>>
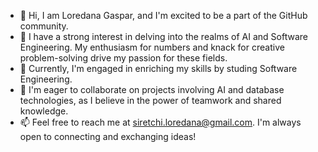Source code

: - 👋 Hi, I am Loredana Gaspar, and I'm excited to be a part of the GitHub community.
- 👀 I have a strong interest in delving into the realms of AI and Software Engineering. My enthusiasm for numbers and knack for creative problem-solving drive my passion for these fields.
- 🌱 Currently, I'm engaged in enriching my skills by studing Software Engineering.
- 💞️ I'm eager to collaborate on projects involving AI and database technologies, as I believe in the power of teamwork and shared knowledge.
- 📫 Feel free to reach me at siretchi.loredana@gmail.com. I'm always open to connecting and exchanging ideas!

<!---
loredanagaspar/loredanagaspar is a ✨ special ✨ repository because its `README.md` (this file) appears on your GitHub profile.
You can click the Preview link to take a look at your changes.
--->

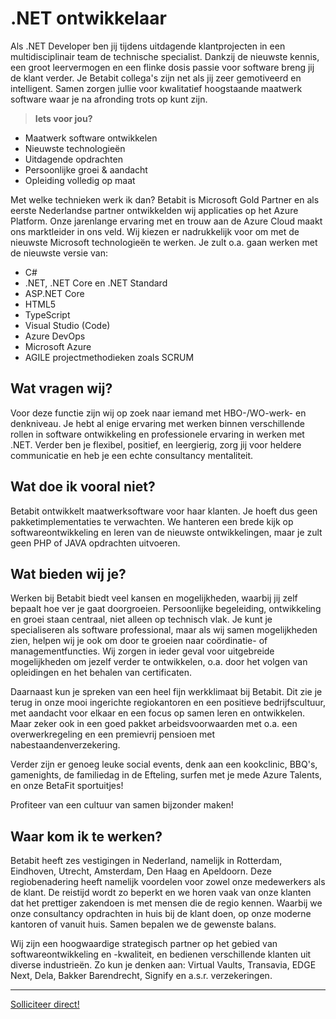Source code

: # .NET ontwikkelaar
Als .NET Developer ben jij tijdens uitdagende klantprojecten in een multidisciplinair team de technische specialist. Dankzij de nieuwste kennis, een groot leervermogen en een flinke dosis passie voor software breng jij de klant verder. Je Betabit collega's zijn net als jij zeer gemotiveerd en intelligent. Samen zorgen jullie voor kwalitatief hoogstaande maatwerk software waar je na afronding trots op kunt zijn.

> **Iets voor jou?**
- Maatwerk software ontwikkelen
- Nieuwste technologieën
- Uitdagende opdrachten
- Persoonlijke groei & aandacht
- Opleiding volledig op maat

Met welke technieken werk ik dan?
Betabit is Microsoft Gold Partner en als eerste Nederlandse partner ontwikkelden wij applicaties op het Azure Platform. Onze jarenlange ervaring met en trouw aan de Azure Cloud maakt ons marktleider in ons veld. Wij kiezen er nadrukkelijk voor om met de nieuwste Microsoft technologieën te werken. Je zult o.a. gaan werken met de nieuwste versie van:

- C#
- .NET, .NET Core en .NET Standard
- ASP.NET Core
- HTML5
- TypeScript
- Visual Studio (Code)
- Azure DevOps
- Microsoft Azure
- AGILE projectmethodieken zoals SCRUM

## Wat vragen wij?
Voor deze functie zijn wij op zoek naar iemand met HBO-/WO-werk- en denkniveau. Je hebt al enige ervaring met werken binnen verschillende rollen in software ontwikkeling en professionele ervaring in werken met .NET. Verder ben je flexibel, positief, en leergierig, zorg jij voor heldere communicatie en heb je een echte consultancy mentaliteit.

## Wat doe ik vooral niet?
Betabit ontwikkelt maatwerksoftware voor haar klanten. Je hoeft dus geen pakketimplementaties te verwachten. We hanteren een brede kijk op softwareontwikkeling en leren van de nieuwste ontwikkelingen, maar je zult geen PHP of JAVA opdrachten uitvoeren.

## Wat bieden wij je?
Werken bij Betabit biedt veel kansen en mogelijkheden, waarbij jij zelf bepaalt hoe ver je gaat doorgroeien. Persoonlijke begeleiding, ontwikkeling en groei staan centraal, niet alleen op technisch vlak. Je kunt je specialiseren als software professional, maar als wij samen mogelijkheden zien, helpen wij je ook om door te groeien naar coördinatie- of managementfuncties. Wij zorgen in ieder geval voor uitgebreide mogelijkheden om jezelf verder te ontwikkelen, o.a. door het volgen van opleidingen en het behalen van certificaten.

Daarnaast kun je spreken van een heel fijn werkklimaat bij Betabit. Dit zie je terug in onze mooi ingerichte regiokantoren en een positieve bedrijfscultuur, met aandacht voor elkaar en een focus op samen leren en ontwikkelen. Maar zeker ook in een goed pakket arbeidsvoorwaarden met o.a. een overwerkregeling en een premievrij pensioen met nabestaandenverzekering.

Verder zijn er genoeg leuke social events, denk aan een kookclinic, BBQ's, gamenights, de familiedag in de Efteling, surfen met je mede Azure Talents, en onze BetaFit sportuitjes!

Profiteer van een cultuur van samen bijzonder maken!

## Waar kom ik te werken?
Betabit heeft zes vestigingen in Nederland, namelijk in Rotterdam, Eindhoven, Utrecht, Amsterdam, Den Haag en Apeldoorn. Deze regiobenadering heeft namelijk voordelen voor zowel onze medewerkers als de klant. De reistijd wordt zo beperkt en we horen vaak van onze klanten dat het prettiger zakendoen is met mensen die de regio kennen. Waarbij we onze consultancy opdrachten in huis bij de klant doen, op onze moderne kantoren of vanuit huis. Samen bepalen we de gewenste balans.

Wij zijn een hoogwaardige strategisch partner op het gebied van softwareontwikkeling en -kwaliteit, en bedienen verschillende klanten uit diverse industrieën. Zo kun je denken aan: Virtual Vaults, Transavia, EDGE Next, Dela, Bakker Barendrecht, Signify en a.s.r. verzekeringen.


---
[Solliciteer direct!](https://www.betabit.nl/vacatures/net-ontwikkelaar#solliciteer-direct)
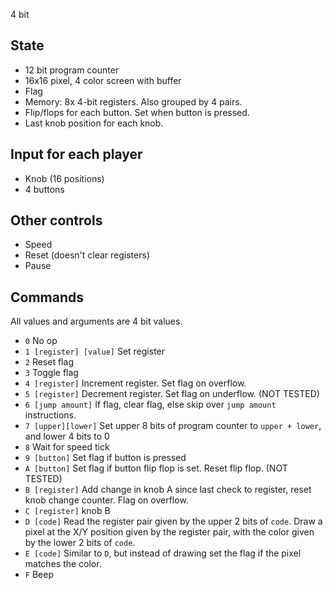 4 bit

## State

- 12 bit program counter
- 16x16 pixel, 4 color screen with buffer
- Flag
- Memory: 8x 4-bit registers. Also grouped by 4 pairs.
- Flip/flops for each button. Set when button is pressed.
- Last knob position for each knob.

## Input for each player

- Knob (16 positions)
- 4 buttons

## Other controls

- Speed
- Reset (doesn't clear registers)
- Pause

## Commands

All values and arguments are 4 bit values.

- `0` No op
- `1 [register] [value]` Set register
- `2` Reset flag
- `3` Toggle flag
- `4 [register]` Increment register. Set flag on overflow.
- `5 [register]` Decrement register. Set flag on underflow. (NOT TESTED)
- `6 [jump amount]` If flag, clear flag, else skip over `jump amount` instructions.
- `7 [upper][lower]` Set upper 8 bits of program counter to `upper + lower`, and lower 4 bits to 0
- `8` Wait for speed tick
- `9 [button]` Set flag if button is pressed
- `A [button]` Set flag if button flip flop is set. Reset flip flop. (NOT TESTED)
- `B [register]` Add change in knob A since last check to register, reset knob change counter. Flag on overflow.
- `C [register]` knob B
- `D [code]` Read the register pair given by the upper 2 bits of `code`. Draw a pixel at the X/Y position given by the register pair, with the color given by the lower 2 bits of `code`.
- `E [code]` Similar to `D`, but instead of drawing set the flag if the pixel matches the color.
- `F` Beep
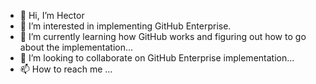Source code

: - 👋 Hi, I’m Hector
- 👀 I’m interested in implementing GitHub Enterprise.
- 🌱 I’m currently learning how GitHub works and figuring out how to go about the implementation...
- 💞️ I’m looking to collaborate on GitHub Enterprise implementation...
- 📫 How to reach me ...

<!---
hherrera27/hherrera27 is a ✨ special ✨ repository because its `README.md` (this file) appears on your GitHub profile.
You can click the Preview link to take a look at your changes.
--->
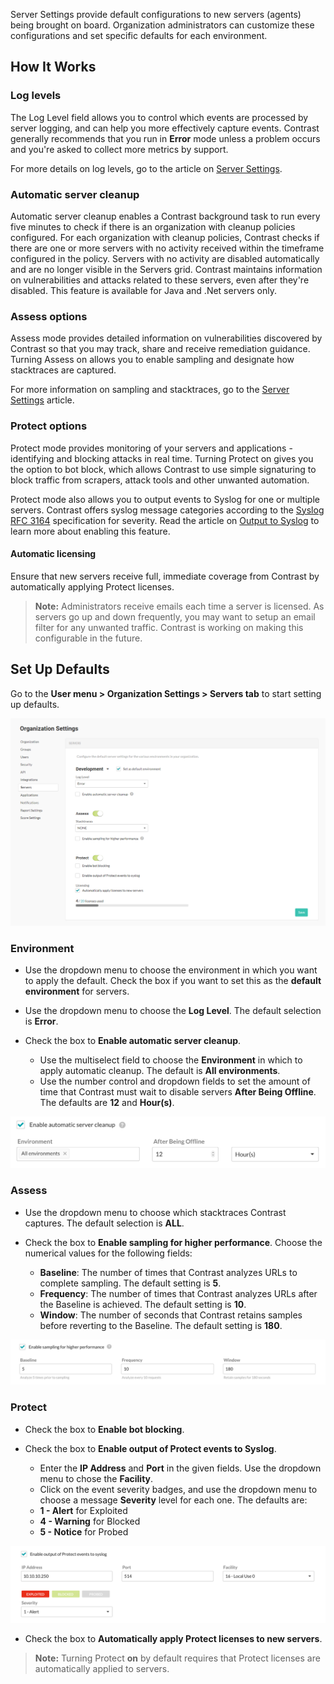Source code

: <!--
title: "Server Defaults"
description: "Overview of server default settings"
tags: "Admin servers defaults organization settings sampling"
-->

Server Settings provide default configurations to new servers (agents) being brought on board. Organization administrators can customize these configurations and set specific defaults for each environment. 

## How It Works

### Log levels
The Log Level field allows you to control which events are processed by server logging, and can help you more effectively capture events. Contrast generally recommends that you run in **Error** mode unless a problem occurs and you're asked to collect more metrics by support.

For more details on log levels, go to the article on [Server Settings](user-servers.html#settings).

### Automatic server cleanup
Automatic server cleanup enables a Contrast background task to run every five minutes to check if there is an organization with cleanup policies configured. For each organization with cleanup policies, Contrast checks if there are one or more servers with no activity received within the timeframe configured in the policy. Servers with no activity are disabled automatically and are no longer visible in the Servers grid. Contrast maintains information on vulnerabilities and attacks related to these servers, even after they're disabled. This feature is available for Java and .Net servers only.

### Assess options
Assess mode provides detailed information on vulnerabilities discovered by Contrast so that you may track, share and receive remediation guidance. Turning Assess on allows you to enable sampling and designate how stacktraces are captured. 

For more information on sampling and stacktraces, go to the [Server Settings](user-servers.html#settings) article.

### Protect options
Protect mode provides monitoring of your servers and applications - identifying and blocking attacks in real time. Turning Protect on gives you the option to bot block, which allows Contrast to use simple signaturing to block traffic from scrapers, attack tools and other unwanted automation. 

Protect mode also allows you to output events to Syslog for one or multiple servers. Contrast offers syslog message categories according to the [Syslog RFC 3164](https://www.ietf.org/rfc/rfc3164.txt) specification for severity. Read the article on [Output to Syslog](user-servers.html#syslog) to learn more about enabling this feature.

#### Automatic licensing 

Ensure that new servers receive full, immediate coverage from Contrast by automatically applying Protect licenses.

>**Note:** Administrators receive emails each time a server is licensed. As servers go up and down frequently, you may want to setup an email filter for any unwanted traffic. Contrast is working on making this configurable in the future.

## Set Up Defaults

Go to the **User menu > Organization Settings > Servers tab** to start setting up defaults.

<a href="assets/images/Server-defaults-tab.png" rel="lightbox" title="Set up server defaults"><img class="thumbnail" src="assets/images/Server-defaults-tab.png"/></a>

### Environment 

* Use the dropdown menu to choose the environment in which you want to apply the default. Check the box if you want to set this as the **default environment** for servers.  

* Use the dropdown menu to choose the **Log Level**. The default selection is **Error**. 

* Check the box to **Enable automatic server cleanup**. 
	* Use the multiselect field to choose the **Environment** in which to apply automatic cleanup. The default is **All environments**.
	* Use the number control and dropdown fields to set the amount of time that Contrast must wait to disable servers **After Being Offline**. The defaults are **12** and **Hour(s)**. 

<a href="assets/images/Server_settings_automatic_cleanup.png" rel="lightbox" title="Set up automatic server cleanup"><img class="thumbnail" src="assets/images/Server_settings_automatic_cleanup.png"/></a>

### Assess

* Use the dropdown menu to choose which stacktraces Contrast captures. The default selection is **ALL**. 

* Check the box to **Enable sampling for higher performance**. Choose the numerical values for the following fields: 
	* **Baseline**: The number of times that Contrast analyzes URLs to complete sampling. The default setting is **5**. 
	* **Frequency**: The number of times that Contrast analyzes URLs after the Baseline is achieved. The default setting is **10**. 
	* **Window**: The number of seconds that Contrast retains samples before reverting to the Baseline. The default setting is **180**. 

<a href="assets/images/Server-defaults-sampling.png" rel="lightbox" title="Enable sampling"><img class="thumbnail" src="assets/images/Server-defaults-sampling.png"/></a>

### Protect

* Check the box to **Enable bot blocking**. 

* Check the box to **Enable output of Protect events to Syslog**. 
	* Enter the **IP Address** and **Port** in the given fields. Use the dropdown menu to chose the **Facility**. 
	* Click on the event severity badges, and use the dropdown menu to choose a message **Severity** level for each one. The defaults are:
	 * **1 - Alert** for Exploited
	 * **4 - Warning** for Blocked
	 * **5 - Notice** for Probed 

<a href="assets/images/Server-default-syslog.png" rel="lightbox" title="Configure output to Syslog"><img class="thumbnail" src="assets/images/Server-default-syslog.png"/></a>

* Check the box to **Automatically apply Protect licenses to new servers**.

>**Note:** Turning Protect **on** by default requires that Protect licenses are automatically applied to servers.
<<
● **Problem to work on**:
Above are the entries. Output exactly the lines beginning with the line that has "in the future." and ending with the line that has "automatic server cleanup**.".

● **Exercise answer**:
>**Note:** Administrators receive emails each time a server is licensed. As servers go up and down frequently, you may want to setup an email filter for any unwanted traffic. Contrast is working on making this configurable in the future.

## Set Up Defaults

Go to the **User menu > Organization Settings > Servers tab** to start setting up defaults.

<a href="assets/images/Server-defaults-tab.png" rel="lightbox" title="Set up server defaults"><img class="thumbnail" src="assets/images/Server-defaults-tab.png"/></a>

### Environment 

* Use the dropdown menu to choose the environment in which you want to apply the default. Check the box if you want to set this as the **default environment** for servers.  

* Use the dropdown menu to choose the **Log Level**. The default selection is **Error**. 

* Check the box to **Enable automatic server cleanup**. 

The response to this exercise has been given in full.